We are using this change to experiment with new ways to
[scale discussions](https://research.swtch.com/proposals-discuss)
about large changes.
For this change, we will use
[a Go Reddit thread](https://golang.org/s/draft-iofs-reddit)
to manage Q&A, since Reddit's threading support
can easily match questions with answers
and keep separate lines of discussion separate.
There is a [video presentation](https://golang.org/s/draft-iofs-video) of this draft design.
The [prototype code](https://golang.org/s/draft-iofs-code) is available for trying out.
See also the related [embedded files draft design](https://golang.org/s/draft-embed-design), which builds on this design.
## Abstract
We present a possible design for a new Go standard library package `io/fs`
that defines an interface for read-only file trees.
We also present changes to integrate the new package into the standard library.

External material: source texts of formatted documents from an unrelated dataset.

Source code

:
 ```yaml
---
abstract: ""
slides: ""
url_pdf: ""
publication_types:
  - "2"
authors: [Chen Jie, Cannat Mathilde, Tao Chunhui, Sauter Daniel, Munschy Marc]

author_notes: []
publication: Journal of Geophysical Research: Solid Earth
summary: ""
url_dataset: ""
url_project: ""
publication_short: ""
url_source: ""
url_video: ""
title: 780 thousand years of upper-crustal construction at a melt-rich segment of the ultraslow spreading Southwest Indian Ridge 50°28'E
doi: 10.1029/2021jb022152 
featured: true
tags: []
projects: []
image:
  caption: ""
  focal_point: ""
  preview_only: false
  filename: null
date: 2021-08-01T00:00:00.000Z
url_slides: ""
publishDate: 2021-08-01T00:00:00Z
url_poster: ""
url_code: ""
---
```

This package is motivated in part by wanting to add support for
embedded files to the `go` command.
See the [draft design for embedded files](https://golang.org/s/draft-embed-design).
## Background
A hierarchical tree of named files serves as a convenient, useful abstraction
for a wide variety of resources, as demonstrated by Unix, Plan 9, and the HTTP REST idiom.
Even when limited to abstracting disk blocks, file trees come in many forms:
local operating-system files, files stored on other computers,
files in memory, files in other files like ZIP archives.
Go benefits from good abstractions for the data in a single file, such as the
`io.Reader`, `io.Writer`, and related interfaces.
These have been widely implemented and used in the Go ecosystem.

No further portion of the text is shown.